Directions> For the data below, give again exactly the lines from the one containing "- ✅ **No re-render" through the one containing "to use tokenManager", both ends included, and no others.
↓↓↓
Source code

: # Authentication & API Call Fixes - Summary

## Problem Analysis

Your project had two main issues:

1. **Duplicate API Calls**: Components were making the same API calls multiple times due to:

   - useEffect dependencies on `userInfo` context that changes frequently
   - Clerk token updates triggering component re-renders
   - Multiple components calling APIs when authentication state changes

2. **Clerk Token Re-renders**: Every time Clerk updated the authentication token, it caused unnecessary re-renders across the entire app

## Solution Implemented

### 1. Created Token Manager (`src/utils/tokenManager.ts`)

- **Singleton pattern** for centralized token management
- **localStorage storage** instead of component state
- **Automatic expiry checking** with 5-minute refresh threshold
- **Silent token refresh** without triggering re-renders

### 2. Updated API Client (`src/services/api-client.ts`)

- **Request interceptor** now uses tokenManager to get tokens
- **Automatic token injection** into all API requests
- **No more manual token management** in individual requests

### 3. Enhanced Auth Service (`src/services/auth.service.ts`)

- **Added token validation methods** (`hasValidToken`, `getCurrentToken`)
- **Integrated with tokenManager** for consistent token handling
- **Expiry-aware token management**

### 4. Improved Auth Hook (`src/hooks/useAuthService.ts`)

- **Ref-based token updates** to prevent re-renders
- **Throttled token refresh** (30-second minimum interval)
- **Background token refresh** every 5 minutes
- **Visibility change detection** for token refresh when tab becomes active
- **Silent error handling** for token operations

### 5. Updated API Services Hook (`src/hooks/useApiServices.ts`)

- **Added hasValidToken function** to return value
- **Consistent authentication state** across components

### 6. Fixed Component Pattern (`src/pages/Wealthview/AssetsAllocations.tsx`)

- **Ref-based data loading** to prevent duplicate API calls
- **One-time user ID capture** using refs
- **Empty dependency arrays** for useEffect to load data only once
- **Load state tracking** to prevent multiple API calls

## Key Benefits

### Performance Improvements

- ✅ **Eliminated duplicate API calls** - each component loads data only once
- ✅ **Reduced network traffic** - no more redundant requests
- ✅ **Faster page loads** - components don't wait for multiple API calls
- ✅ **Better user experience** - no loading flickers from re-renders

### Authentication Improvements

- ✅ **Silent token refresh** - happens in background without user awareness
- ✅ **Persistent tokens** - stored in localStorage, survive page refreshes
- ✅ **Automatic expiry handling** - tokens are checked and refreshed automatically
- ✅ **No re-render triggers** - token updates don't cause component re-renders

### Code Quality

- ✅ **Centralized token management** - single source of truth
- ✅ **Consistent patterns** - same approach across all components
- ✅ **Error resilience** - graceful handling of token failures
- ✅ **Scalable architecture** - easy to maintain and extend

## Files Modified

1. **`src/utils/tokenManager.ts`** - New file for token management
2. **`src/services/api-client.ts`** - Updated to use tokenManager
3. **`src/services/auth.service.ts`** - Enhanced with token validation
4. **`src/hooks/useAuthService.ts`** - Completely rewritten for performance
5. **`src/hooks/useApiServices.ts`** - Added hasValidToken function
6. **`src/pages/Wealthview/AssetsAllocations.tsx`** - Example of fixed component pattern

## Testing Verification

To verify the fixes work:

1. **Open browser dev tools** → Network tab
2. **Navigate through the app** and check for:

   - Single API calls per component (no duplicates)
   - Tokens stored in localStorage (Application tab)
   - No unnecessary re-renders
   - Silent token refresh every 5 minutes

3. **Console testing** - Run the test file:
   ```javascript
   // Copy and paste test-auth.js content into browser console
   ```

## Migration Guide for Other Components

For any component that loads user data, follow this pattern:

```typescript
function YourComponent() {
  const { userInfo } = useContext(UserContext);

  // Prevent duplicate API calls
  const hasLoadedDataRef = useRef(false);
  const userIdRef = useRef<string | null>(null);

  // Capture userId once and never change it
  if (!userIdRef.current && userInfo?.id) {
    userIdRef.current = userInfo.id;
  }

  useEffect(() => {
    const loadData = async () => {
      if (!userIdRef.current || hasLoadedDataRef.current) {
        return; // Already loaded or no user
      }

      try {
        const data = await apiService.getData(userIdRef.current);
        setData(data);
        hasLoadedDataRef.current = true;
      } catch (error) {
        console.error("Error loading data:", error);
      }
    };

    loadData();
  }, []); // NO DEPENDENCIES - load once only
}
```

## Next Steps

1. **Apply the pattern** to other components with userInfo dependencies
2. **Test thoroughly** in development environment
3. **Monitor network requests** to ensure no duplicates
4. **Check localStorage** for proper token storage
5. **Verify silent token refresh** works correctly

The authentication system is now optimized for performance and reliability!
↑↑↑
The completed task>
- ✅ **No re-render triggers** - token updates don't cause component re-renders

### Code Quality

- ✅ **Centralized token management** - single source of truth
- ✅ **Consistent patterns** - same approach across all components
- ✅ **Error resilience** - graceful handling of token failures
- ✅ **Scalable architecture** - easy to maintain and extend

## Files Modified

1. **`src/utils/tokenManager.ts`** - New file for token management
2. **`src/services/api-client.ts`** - Updated to use tokenManager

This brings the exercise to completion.